DATA EXCERPTS:

*** Block opens ***

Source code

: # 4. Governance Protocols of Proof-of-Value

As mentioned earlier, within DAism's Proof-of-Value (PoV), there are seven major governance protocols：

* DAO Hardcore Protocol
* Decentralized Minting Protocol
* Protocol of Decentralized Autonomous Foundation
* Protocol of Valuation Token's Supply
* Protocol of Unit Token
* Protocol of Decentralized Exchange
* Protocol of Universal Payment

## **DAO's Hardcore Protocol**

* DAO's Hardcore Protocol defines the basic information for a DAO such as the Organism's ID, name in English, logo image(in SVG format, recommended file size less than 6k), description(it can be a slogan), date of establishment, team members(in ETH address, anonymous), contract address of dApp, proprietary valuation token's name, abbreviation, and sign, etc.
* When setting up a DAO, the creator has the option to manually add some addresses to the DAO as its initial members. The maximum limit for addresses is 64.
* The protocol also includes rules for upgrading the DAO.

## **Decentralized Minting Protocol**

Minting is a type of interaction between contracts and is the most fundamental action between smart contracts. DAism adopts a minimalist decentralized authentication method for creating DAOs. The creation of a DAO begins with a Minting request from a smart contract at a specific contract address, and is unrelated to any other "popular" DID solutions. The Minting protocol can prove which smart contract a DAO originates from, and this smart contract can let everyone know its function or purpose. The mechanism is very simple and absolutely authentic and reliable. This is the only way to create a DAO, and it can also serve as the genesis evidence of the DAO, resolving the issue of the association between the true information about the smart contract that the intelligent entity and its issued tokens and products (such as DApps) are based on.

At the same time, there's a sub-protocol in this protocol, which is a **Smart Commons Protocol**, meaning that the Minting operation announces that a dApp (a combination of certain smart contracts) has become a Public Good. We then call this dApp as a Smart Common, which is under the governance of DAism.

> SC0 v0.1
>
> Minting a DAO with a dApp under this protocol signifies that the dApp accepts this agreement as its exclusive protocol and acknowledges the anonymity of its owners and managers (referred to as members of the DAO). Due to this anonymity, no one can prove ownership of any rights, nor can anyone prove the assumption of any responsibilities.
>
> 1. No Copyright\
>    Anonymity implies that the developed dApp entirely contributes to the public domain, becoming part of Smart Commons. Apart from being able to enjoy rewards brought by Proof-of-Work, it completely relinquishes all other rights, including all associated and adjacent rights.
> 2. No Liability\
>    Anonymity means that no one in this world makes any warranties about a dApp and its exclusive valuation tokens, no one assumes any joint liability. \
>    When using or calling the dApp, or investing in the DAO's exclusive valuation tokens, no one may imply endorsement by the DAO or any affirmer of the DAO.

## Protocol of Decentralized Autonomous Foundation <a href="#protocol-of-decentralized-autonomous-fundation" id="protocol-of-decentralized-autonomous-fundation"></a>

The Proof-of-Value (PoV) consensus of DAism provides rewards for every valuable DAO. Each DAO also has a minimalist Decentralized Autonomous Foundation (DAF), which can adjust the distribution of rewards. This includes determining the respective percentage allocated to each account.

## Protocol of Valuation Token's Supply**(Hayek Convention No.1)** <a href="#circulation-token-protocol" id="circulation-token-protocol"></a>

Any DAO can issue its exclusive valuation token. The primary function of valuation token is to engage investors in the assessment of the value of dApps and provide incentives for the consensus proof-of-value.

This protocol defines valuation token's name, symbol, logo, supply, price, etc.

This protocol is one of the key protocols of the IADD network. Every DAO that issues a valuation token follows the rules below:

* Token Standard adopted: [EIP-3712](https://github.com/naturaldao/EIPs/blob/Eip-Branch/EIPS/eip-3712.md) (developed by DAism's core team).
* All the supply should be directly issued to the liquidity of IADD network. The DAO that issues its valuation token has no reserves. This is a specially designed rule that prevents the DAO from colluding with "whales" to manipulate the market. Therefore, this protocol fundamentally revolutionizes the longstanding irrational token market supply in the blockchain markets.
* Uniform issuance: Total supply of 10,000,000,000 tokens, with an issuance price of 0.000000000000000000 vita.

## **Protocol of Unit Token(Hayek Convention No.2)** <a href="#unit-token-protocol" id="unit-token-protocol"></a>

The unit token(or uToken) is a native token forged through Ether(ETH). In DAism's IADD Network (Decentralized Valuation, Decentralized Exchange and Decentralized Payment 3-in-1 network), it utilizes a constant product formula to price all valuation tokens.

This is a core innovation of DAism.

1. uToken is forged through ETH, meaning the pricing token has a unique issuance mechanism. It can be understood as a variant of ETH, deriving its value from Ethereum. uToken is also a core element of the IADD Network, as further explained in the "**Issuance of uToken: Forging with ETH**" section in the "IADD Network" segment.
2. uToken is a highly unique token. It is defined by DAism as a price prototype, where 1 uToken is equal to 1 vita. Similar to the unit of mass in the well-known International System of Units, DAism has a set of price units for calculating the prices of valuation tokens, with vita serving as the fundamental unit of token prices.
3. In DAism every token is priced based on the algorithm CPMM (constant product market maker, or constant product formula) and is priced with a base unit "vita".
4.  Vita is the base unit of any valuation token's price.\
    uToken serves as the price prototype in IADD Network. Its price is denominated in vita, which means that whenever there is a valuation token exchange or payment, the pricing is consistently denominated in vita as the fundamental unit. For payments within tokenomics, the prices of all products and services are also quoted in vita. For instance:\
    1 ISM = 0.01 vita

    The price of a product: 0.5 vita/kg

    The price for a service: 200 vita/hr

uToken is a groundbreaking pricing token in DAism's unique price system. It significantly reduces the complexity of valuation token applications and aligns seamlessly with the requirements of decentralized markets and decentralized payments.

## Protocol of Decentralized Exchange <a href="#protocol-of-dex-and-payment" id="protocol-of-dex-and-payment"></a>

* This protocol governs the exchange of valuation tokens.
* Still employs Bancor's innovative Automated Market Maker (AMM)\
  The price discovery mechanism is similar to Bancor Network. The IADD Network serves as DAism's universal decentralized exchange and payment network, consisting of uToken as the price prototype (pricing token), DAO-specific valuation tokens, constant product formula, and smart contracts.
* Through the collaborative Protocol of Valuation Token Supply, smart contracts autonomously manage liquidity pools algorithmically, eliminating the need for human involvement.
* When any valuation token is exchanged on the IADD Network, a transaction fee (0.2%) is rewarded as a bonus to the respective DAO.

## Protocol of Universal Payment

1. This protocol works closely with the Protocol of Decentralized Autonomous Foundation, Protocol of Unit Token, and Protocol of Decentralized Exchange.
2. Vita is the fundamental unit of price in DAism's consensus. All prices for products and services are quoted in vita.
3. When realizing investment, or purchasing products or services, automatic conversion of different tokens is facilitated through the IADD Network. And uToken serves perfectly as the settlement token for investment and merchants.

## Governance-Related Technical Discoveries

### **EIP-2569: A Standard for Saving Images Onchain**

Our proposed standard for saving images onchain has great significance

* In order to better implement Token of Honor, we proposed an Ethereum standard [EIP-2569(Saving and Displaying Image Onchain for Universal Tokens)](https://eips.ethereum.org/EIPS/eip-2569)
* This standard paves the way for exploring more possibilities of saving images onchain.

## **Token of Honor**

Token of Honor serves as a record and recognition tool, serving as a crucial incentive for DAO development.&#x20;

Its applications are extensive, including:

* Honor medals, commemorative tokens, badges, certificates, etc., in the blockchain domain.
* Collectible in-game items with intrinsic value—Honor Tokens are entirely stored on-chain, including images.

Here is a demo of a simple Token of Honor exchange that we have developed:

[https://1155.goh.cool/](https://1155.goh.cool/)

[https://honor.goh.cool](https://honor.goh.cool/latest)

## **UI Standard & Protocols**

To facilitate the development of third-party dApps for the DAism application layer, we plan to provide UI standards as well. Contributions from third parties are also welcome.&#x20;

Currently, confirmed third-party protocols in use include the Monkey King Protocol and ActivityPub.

*** Block closes ***

TASK ITEM: For this exercise, output exactly the lines above from the line with "the respective DAO." to the line with "2. Vita is the", counting both, and leave out the rest.

RESULT OF THIS EXERCISE:
* When any valuation token is exchanged on the IADD Network, a transaction fee (0.2%) is rewarded as a bonus to the respective DAO.

## Protocol of Universal Payment

1. This protocol works closely with the Protocol of Decentralized Autonomous Foundation, Protocol of Unit Token, and Protocol of Decentralized Exchange.
2. Vita is the fundamental unit of price in DAism's consensus. All prices for products and services are quoted in vita.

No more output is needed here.